Hi everybody,

I conducted a rather interesting experiment: I wanted to find out how much CPU power really is required for MythTV's LiveTV with YUV/xv output. To eliminate any side effects I bound all Myth-related processes and interrupts (ivtv, sound, disk) exclusively to CPU#1 while running all other system tasks on CPU#0.
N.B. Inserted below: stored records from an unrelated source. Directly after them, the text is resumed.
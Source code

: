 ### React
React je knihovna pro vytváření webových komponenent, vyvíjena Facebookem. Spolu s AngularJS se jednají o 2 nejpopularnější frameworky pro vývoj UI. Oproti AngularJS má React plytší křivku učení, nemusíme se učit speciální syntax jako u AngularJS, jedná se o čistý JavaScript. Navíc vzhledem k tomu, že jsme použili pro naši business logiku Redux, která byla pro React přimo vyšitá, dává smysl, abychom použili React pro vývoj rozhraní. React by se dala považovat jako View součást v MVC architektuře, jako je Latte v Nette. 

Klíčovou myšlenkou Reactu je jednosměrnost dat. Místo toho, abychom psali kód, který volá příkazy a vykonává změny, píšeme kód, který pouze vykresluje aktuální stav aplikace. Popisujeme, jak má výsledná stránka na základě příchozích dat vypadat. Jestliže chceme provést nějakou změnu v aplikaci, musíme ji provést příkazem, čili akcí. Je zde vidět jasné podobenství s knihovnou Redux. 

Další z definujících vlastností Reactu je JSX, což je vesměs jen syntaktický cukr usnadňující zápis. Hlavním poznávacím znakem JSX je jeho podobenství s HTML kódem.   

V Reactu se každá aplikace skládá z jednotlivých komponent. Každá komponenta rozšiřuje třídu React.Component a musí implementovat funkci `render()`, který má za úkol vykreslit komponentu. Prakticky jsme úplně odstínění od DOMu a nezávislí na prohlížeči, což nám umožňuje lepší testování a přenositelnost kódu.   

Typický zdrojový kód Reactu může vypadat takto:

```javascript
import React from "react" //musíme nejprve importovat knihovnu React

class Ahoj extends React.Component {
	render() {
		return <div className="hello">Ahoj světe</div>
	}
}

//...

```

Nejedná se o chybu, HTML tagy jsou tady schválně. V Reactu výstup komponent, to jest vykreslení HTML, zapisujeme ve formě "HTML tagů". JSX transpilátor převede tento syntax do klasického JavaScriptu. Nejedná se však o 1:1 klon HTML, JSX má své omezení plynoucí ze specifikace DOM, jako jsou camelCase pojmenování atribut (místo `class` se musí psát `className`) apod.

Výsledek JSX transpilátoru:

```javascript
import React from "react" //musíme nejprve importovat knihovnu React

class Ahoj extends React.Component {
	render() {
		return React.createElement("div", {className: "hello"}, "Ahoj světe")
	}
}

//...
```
What I got is a so far very stable and responsive system (see end of message for some drawbacks) and these CPU measurements (top):

Cpu1 : 35.4% us, 44.7% sy,  0.0% ni, 19.9% id,  0.0% wa,  0.0% hi,  0.0% si

  PID USER      PR  NI  VIRT  RES  SHR S %CPU %MEM    TIME+  #C COMMAND
2865 mythtv    15   0  149m  27m  27m S  0.0  1.4   0:27.07  1 mythbackend
3379 root      16   0 37544  34m  22m S 58.0  1.7 507:50.14  1 XFree86
3401 mythtv    15   0  149m  60m  54m S  0.3  3.0   2:59.75  1 mythfrontend

The interrupts per second looked like this (procinfo -d -n1):

irq177:       402 ivtv0
irq185:        10 ivtv1
irq209:        12 EMU10K1
irq225:         0 3ware Storage Controller

ivtv0 is a PVR-350 running the TV-out via X/ivtvdev_drv while ivtv1 is doing the capture for liveTV. The ringbuffer lives in a tmpfs so the storage is basically idle. CPU is a 1.4 GHz PIII-S.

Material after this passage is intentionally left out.